[ACTIVITY] From the first line of the data below through the line holding "firebase-tools", output each line exactly and leave the pictures out.

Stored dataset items

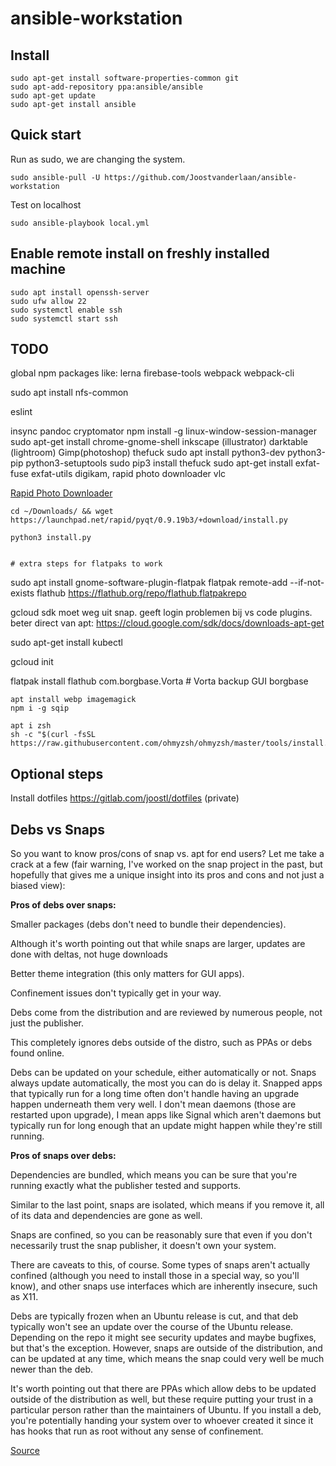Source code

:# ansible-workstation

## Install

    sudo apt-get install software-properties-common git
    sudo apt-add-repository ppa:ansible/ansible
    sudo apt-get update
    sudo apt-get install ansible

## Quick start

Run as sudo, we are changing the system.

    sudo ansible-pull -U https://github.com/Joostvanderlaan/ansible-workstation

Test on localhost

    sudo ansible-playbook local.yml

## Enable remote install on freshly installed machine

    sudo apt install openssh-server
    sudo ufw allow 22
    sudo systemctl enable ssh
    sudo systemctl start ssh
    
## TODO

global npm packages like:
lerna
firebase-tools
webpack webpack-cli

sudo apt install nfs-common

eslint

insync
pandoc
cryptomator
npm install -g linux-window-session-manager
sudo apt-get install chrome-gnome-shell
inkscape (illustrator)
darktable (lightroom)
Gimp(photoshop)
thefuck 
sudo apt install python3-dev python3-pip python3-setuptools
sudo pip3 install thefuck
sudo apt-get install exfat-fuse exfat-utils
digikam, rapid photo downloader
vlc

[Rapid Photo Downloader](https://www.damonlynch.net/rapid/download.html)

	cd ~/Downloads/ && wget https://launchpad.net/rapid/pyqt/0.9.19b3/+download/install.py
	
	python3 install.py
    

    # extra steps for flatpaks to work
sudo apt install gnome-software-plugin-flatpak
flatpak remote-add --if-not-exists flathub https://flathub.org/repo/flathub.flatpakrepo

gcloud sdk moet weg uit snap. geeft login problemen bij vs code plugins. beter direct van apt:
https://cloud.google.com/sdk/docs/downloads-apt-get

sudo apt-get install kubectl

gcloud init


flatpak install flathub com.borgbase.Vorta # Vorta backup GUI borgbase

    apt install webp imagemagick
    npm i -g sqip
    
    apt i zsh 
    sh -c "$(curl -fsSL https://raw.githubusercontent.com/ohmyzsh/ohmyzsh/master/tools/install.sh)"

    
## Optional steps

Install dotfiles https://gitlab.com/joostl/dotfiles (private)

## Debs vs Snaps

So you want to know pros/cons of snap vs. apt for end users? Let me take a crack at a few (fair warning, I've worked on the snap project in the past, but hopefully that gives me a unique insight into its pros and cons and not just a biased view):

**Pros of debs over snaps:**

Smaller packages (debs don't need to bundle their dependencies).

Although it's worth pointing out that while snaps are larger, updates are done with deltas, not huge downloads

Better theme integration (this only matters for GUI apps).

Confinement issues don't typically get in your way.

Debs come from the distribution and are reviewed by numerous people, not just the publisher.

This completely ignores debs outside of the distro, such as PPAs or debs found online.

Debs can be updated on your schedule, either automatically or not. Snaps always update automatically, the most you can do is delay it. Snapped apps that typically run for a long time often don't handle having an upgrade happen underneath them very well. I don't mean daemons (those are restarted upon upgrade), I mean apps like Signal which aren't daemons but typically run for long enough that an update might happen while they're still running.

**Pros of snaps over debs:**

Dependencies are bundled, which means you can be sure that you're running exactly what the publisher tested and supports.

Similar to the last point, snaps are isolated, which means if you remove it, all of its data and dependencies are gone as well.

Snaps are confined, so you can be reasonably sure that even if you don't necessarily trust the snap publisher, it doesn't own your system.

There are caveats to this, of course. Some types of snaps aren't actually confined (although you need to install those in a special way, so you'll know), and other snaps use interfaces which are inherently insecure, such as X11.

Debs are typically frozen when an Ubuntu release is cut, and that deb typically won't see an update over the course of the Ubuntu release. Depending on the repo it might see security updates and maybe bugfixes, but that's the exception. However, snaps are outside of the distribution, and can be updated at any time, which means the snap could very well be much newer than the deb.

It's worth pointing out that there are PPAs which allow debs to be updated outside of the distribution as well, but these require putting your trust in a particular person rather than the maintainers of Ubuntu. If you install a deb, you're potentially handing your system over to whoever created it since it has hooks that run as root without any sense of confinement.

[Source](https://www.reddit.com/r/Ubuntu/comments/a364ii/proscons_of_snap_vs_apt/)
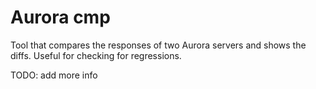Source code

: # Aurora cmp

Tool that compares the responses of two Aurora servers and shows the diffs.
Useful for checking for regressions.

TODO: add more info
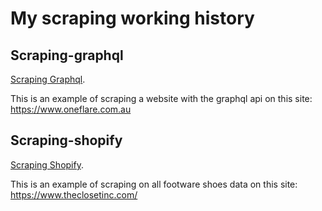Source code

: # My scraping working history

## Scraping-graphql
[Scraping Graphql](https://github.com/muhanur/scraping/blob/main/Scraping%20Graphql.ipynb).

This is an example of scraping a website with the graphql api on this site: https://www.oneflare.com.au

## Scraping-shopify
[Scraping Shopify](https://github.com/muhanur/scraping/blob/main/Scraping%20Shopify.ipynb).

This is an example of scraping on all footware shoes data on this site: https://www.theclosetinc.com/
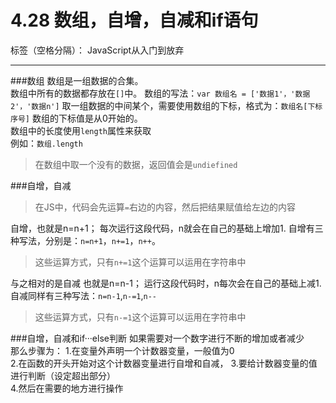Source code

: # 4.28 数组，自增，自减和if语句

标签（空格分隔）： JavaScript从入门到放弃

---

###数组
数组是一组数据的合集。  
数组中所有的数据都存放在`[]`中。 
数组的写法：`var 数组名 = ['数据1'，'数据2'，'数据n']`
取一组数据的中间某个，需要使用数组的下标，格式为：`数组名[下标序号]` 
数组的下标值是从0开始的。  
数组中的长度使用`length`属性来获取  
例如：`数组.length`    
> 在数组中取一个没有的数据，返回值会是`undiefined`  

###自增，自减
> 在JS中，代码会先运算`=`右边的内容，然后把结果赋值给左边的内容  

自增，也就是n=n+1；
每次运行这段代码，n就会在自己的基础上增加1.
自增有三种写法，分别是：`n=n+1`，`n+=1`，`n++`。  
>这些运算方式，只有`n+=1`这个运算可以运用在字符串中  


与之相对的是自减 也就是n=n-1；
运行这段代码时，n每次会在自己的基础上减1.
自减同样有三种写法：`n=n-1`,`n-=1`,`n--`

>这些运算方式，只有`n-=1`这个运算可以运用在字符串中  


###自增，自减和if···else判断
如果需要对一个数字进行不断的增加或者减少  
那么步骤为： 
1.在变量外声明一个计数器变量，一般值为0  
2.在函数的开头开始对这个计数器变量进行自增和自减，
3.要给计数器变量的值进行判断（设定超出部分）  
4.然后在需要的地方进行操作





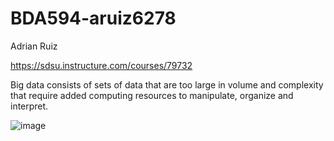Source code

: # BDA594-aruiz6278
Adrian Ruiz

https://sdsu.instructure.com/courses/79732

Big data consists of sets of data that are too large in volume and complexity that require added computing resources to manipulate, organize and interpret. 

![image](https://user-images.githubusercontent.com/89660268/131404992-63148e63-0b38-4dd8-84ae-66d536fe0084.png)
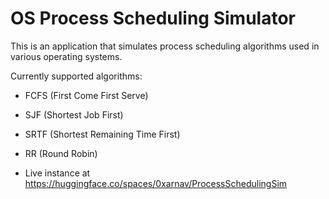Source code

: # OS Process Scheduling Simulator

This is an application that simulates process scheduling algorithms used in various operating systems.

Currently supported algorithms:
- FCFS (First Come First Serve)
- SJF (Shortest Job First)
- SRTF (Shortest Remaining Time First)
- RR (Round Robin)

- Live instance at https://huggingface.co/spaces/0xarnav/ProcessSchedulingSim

[RESULT OF THIS TASK]
Source code

:# ansible-workstation

## Install

    sudo apt-get install software-properties-common git
    sudo apt-add-repository ppa:ansible/ansible
    sudo apt-get update
    sudo apt-get install ansible

## Quick start

Run as sudo, we are changing the system.

    sudo ansible-pull -U https://github.com/Joostvanderlaan/ansible-workstation

Test on localhost

    sudo ansible-playbook local.yml

## Enable remote install on freshly installed machine

    sudo apt install openssh-server
    sudo ufw allow 22
    sudo systemctl enable ssh
    sudo systemctl start ssh
    
## TODO

global npm packages like:
lerna
firebase-tools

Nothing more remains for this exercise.